Categories
Accountability crime and punishment education and schooling insider corruption local leaders responsibility

Schooled in Corruption

Michigan’s governor just signed a $49 million emergency funding bill, designed by legislators to keep Detroit’s public schools open.

Open for what?

Will any of that dough actually make it to the classroom, where children might possibly be educated?

Or, as I inquired at Townhall yesterday, is it merely another opening for … graft?

Less than a week after the rescue bill, U. S. Attorney Barbara McQuade brought criminal charges against more than a dozen DPS principals and administrators, as well as a vendor of school supplies. Their kickback scheme was simple: school officials received big, fat bribes from the vendor for school supplies that, as the Detroit Free Press put it, “were rarely ever delivered.”

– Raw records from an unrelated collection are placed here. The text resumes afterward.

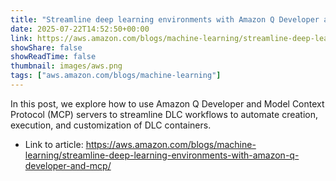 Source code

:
```yaml
---
title: "Streamline deep learning environments with Amazon Q Developer and MCP"
date: 2025-07-22T14:52:50+00:00
link: https://aws.amazon.com/blogs/machine-learning/streamline-deep-learning-environments-with-amazon-q-developer-and-mcp/
showShare: false
showReadTime: false
thumbnail: images/aws.png
tags: ["aws.amazon.com/blogs/machine-learning"]
---
```

In this post, we explore how to use Amazon Q Developer and Model Context Protocol (MCP) servers to streamline DLC workflows to automate creation, execution, and customization of DLC containers.

- Link to article: https://aws.amazon.com/blogs/machine-learning/streamline-deep-learning-environments-with-amazon-q-developer-and-mcp/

The scam involved at least twelve separate Detroit schools over as long as 13 years. During that time, more than $900,000 was paid in bribes to DPS officials.

The newspaper highlighted how “shocked” teachers were that their principals had been indicted. “It’s pitiful that they’re going after principals who are probably just doing what they need to do even if it might be a little bit unethical in order to provide the students in their schools with the supplies and materials that they need that district and the state should be providing us,” was the excuse one teacher offered.

“A little bit unethical”?

Frankly, the fraud didn’t deliver, but deny “supplies and materials” to students — supplies taxpayers had sacrificed to provide.

This same teacher added that her indicted principal is “always putting students’ interests first. It’s not just rhetoric with her. It’s actual practice.”

Except for the graft.

This is Common Sense. I’m Paul Jacob.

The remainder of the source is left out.